__Directions for this task__.
Where a record contains an image, leave the image out and print the rest exactly.

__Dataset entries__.
[Start of Attachment]

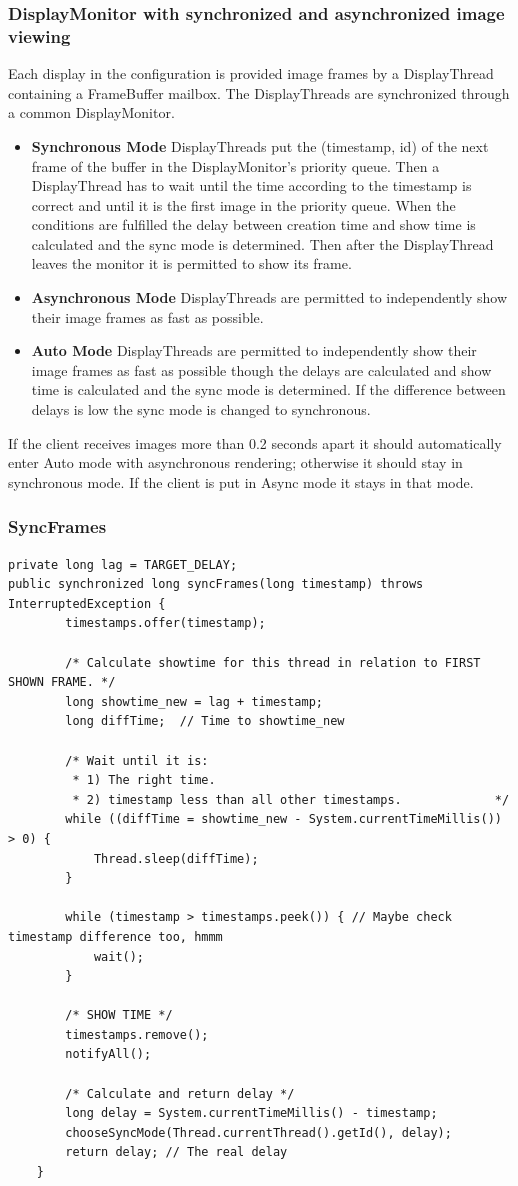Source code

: \documentclass[8pt,titlepage]{article}
\begin{document}
\subsubsection{DisplayMonitor with synchronized and asynchronized image viewing}
Each display in the configuration is provided image frames by a DisplayThread containing a FrameBuffer mailbox. The DisplayThreads are synchronized through a common DisplayMonitor.

\begin{itemize}
\item \textbf{Synchronous Mode} DisplayThreads put the (timestamp, id) of the next frame of the buffer in the DisplayMonitor’s priority queue. Then a DisplayThread has to wait until the time according to the timestamp is correct and until it is the first image in the priority queue. When the conditions are fulfilled the delay between creation time and show time is calculated and the sync mode is determined. Then after the DisplayThread leaves the monitor it is permitted to show its frame. 	
\item \textbf{Asynchronous Mode} DisplayThreads are permitted to independently show their image frames as fast as possible.
\item \textbf{Auto Mode} DisplayThreads are permitted to independently show their image frames as fast as possible though the delays are calculated and show time is calculated and the sync mode is determined. If the difference between delays is low the sync mode is changed to synchronous.
\end{itemize}

If the client receives images more than 0.2 seconds apart it should automatically enter Auto mode with asynchronous rendering; otherwise it should stay in synchronous mode. If the client is put in Async mode it stays in that mode.

\subsubsection{SyncFrames}
\begin{verbatim}
private long lag = TARGET_DELAY;
public synchronized long syncFrames(long timestamp) throws InterruptedException {
		timestamps.offer(timestamp);

		/* Calculate showtime for this thread in relation to FIRST SHOWN FRAME. */
		long showtime_new = lag + timestamp;				
		long diffTime;	// Time to showtime_new

		/* Wait until it is:
		 * 1) The right time.
		 * 2) timestamp less than all other timestamps.				*/				
		while ((diffTime = showtime_new - System.currentTimeMillis()) > 0) {
			Thread.sleep(diffTime);		
		} 

		while (timestamp > timestamps.peek()) { // Maybe check timestamp difference too, hmmm
			wait();
		}

		/* SHOW TIME */
		timestamps.remove();
		notifyAll();

		/* Calculate and return delay */
		long delay = System.currentTimeMillis() - timestamp;					
		chooseSyncMode(Thread.currentThread().getId(), delay);
		return delay; // The real delay
	}


\end{verbatim}
\end{document}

[End of Attachment]

__Response box__.
Source code

: \documentclass[8pt,titlepage]{article}
\begin{document}
\subsubsection{DisplayMonitor with synchronized and asynchronized image viewing}
Each display in the configuration is provided image frames by a DisplayThread containing a FrameBuffer mailbox. The DisplayThreads are synchronized through a common DisplayMonitor.

\begin{itemize}
\item \textbf{Synchronous Mode} DisplayThreads put the (timestamp, id) of the next frame of the buffer in the DisplayMonitor’s priority queue. Then a DisplayThread has to wait until the time according to the timestamp is correct and until it is the first image in the priority queue. When the conditions are fulfilled the delay between creation time and show time is calculated and the sync mode is determined. Then after the DisplayThread leaves the monitor it is permitted to show its frame. 	
\item \textbf{Asynchronous Mode} DisplayThreads are permitted to independently show their image frames as fast as possible.
\item \textbf{Auto Mode} DisplayThreads are permitted to independently show their image frames as fast as possible though the delays are calculated and show time is calculated and the sync mode is determined. If the difference between delays is low the sync mode is changed to synchronous.
\end{itemize}

If the client receives images more than 0.2 seconds apart it should automatically enter Auto mode with asynchronous rendering; otherwise it should stay in synchronous mode. If the client is put in Async mode it stays in that mode.

\subsubsection{SyncFrames}
\begin{verbatim}
private long lag = TARGET_DELAY;
public synchronized long syncFrames(long timestamp) throws InterruptedException {
		timestamps.offer(timestamp);

		/* Calculate showtime for this thread in relation to FIRST SHOWN FRAME. */
		long showtime_new = lag + timestamp;				
		long diffTime;	// Time to showtime_new

		/* Wait until it is:
		 * 1) The right time.
		 * 2) timestamp less than all other timestamps.				*/				
		while ((diffTime = showtime_new - System.currentTimeMillis()) > 0) {
			Thread.sleep(diffTime);		
		} 

		while (timestamp > timestamps.peek()) { // Maybe check timestamp difference too, hmmm
			wait();
		}

		/* SHOW TIME */
		timestamps.remove();
		notifyAll();

		/* Calculate and return delay */
		long delay = System.currentTimeMillis() - timestamp;					
		chooseSyncMode(Thread.currentThread().getId(), delay);
		return delay; // The real delay
	}


\end{verbatim}
\end{document}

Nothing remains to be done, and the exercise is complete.